1National Cancer Center/Cancer Hospital, Chinese Academy of Medical Sciences and Peking Union Medical College, Beijing, People's Republic of China, 2GE HealthCare, MR Research China, Beijing, People's Republic of China

Synopsis

Dynamic contrast-enhanced (DCE) MRI provides additional information regarding blood-brain barrier integrity, and Ktrans is directly proportional to the level of permeability of the blood-brain barrier. In our study, we found demonstrates that SRS of cerebral metastasis is associated with a reduction of Ktrans values in the early post-treatment period. DCE-MRI derived parameters of Ktrans may be a promising imaging biomarker of tumor aggressiveness.

Introduction

Cerebral metastases are the most common intracranial tumors in adults and occur in approximately 15–25 % of all cancer patients. Stereotactic radiosurgery (SRS) is a non-invasive alternative to surgical resection of brain metastasis. Radiological criteria to evaluate the response of brain metastases to SRS in the early post-treatment period have not been well established. Therefore, an imaging method that could be used to detect early tumor response would be helpful in identifying the true early response of the tumor after SRS treatment.

Purpose

Dynamic contrast-enhanced (DCE) MRI provides additional information regarding blood-brain barrier integrity, and Ktrans is directly proportional to the level of permeability of the blood-brain barrier1,2. The purpose of this study was to evaluate the effect of SRS on cerebral metastases with Ktrans that was assessed using DCE MRI. Furthermore, we aimed to evaluate the ability of Ktrans measurements to predict midterm tumor outcomes after SRS.

Methods

All patients underwent a single high-dose SRS performed using a Clinac 6EX photon linear accelerator (Varian, Palo Alto, CA, USA). Seven patients received whole-brain radiation therapy prior to SRS with a mean dose of 3,000 cGy divided into ten fractions. MRI was performed in Optima MR360 (General Electric Medical Systems, Waukesha, WI, USA). DCE MRI was added to the usual brain tumor protocols using a spoiled gradient-echo acquisition. Fifty dynamic phases were obtained with a temporal sampling interval of 6s and a total imaging time of 6.1 min.
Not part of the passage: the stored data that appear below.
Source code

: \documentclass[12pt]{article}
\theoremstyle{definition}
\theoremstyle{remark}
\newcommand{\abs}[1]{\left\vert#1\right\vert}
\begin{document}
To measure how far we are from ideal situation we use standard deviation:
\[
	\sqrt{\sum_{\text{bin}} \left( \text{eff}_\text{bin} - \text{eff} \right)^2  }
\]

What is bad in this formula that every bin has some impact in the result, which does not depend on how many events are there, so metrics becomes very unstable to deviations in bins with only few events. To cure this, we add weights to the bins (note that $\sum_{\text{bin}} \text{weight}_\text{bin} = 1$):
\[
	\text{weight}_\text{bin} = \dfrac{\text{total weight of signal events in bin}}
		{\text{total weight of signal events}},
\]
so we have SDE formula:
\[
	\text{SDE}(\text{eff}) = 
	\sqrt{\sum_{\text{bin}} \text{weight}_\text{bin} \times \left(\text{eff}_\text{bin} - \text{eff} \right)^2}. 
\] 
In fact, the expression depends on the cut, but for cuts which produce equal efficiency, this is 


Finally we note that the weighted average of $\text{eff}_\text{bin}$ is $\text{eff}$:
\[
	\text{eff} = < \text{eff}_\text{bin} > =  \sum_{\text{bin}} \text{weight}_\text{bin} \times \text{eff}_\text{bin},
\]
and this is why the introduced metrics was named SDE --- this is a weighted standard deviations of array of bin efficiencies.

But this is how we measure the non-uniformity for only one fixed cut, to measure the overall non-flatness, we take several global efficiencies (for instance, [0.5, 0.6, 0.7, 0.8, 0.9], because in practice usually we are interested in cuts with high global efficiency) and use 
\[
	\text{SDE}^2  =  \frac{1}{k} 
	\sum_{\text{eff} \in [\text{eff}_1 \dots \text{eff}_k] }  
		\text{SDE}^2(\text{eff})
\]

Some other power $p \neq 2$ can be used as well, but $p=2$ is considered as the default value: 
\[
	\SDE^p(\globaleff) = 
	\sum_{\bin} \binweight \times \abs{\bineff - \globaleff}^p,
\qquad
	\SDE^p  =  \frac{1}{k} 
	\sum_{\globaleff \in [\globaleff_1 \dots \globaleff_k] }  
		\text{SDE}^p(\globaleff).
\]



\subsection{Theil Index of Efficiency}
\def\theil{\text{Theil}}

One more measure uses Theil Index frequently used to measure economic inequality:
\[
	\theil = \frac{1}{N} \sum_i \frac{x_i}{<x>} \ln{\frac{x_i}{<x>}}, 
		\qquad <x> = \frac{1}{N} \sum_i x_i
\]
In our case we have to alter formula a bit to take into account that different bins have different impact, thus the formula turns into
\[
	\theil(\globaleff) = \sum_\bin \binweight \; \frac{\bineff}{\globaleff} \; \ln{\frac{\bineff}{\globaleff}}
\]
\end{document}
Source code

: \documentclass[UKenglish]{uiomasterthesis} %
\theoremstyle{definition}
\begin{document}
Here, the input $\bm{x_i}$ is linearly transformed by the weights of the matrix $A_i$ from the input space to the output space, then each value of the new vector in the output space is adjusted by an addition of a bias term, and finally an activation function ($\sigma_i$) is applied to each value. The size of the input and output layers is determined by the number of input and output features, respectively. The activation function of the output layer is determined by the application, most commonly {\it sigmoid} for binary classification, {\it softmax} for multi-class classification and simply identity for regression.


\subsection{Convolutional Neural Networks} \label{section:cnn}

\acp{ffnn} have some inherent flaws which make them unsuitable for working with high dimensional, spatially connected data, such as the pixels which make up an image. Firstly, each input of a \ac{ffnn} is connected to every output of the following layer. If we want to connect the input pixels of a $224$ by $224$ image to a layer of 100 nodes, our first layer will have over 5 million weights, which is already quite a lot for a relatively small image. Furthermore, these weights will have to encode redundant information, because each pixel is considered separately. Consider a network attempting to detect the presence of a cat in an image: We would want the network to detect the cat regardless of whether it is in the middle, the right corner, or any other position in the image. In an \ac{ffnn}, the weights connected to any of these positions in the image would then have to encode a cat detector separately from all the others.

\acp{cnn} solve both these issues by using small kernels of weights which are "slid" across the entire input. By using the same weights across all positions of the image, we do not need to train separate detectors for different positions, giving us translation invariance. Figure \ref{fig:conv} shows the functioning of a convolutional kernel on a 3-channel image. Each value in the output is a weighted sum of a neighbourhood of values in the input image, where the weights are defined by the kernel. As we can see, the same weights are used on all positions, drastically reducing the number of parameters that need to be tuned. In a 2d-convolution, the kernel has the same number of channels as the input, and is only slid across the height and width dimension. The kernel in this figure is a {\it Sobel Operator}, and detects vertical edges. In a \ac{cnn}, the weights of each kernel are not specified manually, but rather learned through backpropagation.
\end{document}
The bolus injection of 0.1 mmol/Kg of the contrast agent was administered after the second set of dynamic images at a rate of 2.5 mL/s. DCE MRI data were then processed. Parametric maps were used to measure Ktrans at the regions of interest (ROIs), and the highest (maximum) values were used for analysis, the tumor volumes were subsequently calculated. All statistical analyses were performed with SPSS 19.0, the relationship between Ktrans and tumor volume was assessed using Spearman’s rank correlation coefficient, hazard ratios (HRs) for the association between Ktrans and midterm tumor progression were obtained using Cox proportional hazard models.

Result

The Ktrans of the metastatic lesions presented a significant reduction after SRS treatment. The mean (±SD) Ktrans value was 0.13±0.11 min−1 at the baseline and 0.08±0.07 min−1 at the early post treatment follow-up (p<0.001). There was a significant positive correlation between the Ktrans ratio and the tumor growth ratio (Spearman’s coefficient=0.58, p=0.005). The mean baseline Ktrans values were not significantly correlated with the mean midterm tumor volumes. An increase in the Ktrans ratio was significantly associated with lesion progression. Each unit increase in the Ktrans ratio after SRS was associated with an added risk of 50 % of tumor progression (HR=1.50, 95 % CI=1.16–1.70, p<0.001). More detail Ktrans value and ROC ROC referent to Table 1 and Figure 1-2. The Ktrans ratio showed a sensitivity of 78 % and a specificity of 85 % when a cutoff of 0.15 (increase of 15 %) for predicting midterm lesion outcomes.

Conclusion

This study demonstrates that SRS of cerebral metastasis is associated with a reduction of Ktrans values in the early post-treatment period. Furthermore, Ktrans variation is predictive of midterm tumor outcome. These results suggest that DCE MRI Ktrans may be a valuable biomarker to evaluate treatment responses in the early post-SRS period during which the identification of treatment failure is more critical. Further large-scale studies may provide a proof of the potential capability of this new method and could also evaluate its performance when combined with other MRI techniques.

Acknowledgements

No acknowledgement found.

References

1. Rahman M, Cox JB, Chi YY et al. Radiographic response of brain metastasis after linear accelerator radiosurgery. Stereotact Funct Neurosurg 2012; 90:69–78.
2. Peng SL, Chen CF, Liu HL, et al. Analysis of parametric histogram from dynamic contrast-enhanced MRI: application in evaluating brain tumor response to radiotherapy. NMR Biomed 2012.

Figures

Figure.1 Kaplan-Meier failure estimating curves of the midterm tumor outcomes comparing groups of lesions with a Ktrans increase versus those with a Ktrans decrease after stereotactic radiosurgery. Lesions with a Ktrans increase had a higher probability of tumor progression and treatment failure (p=0.04).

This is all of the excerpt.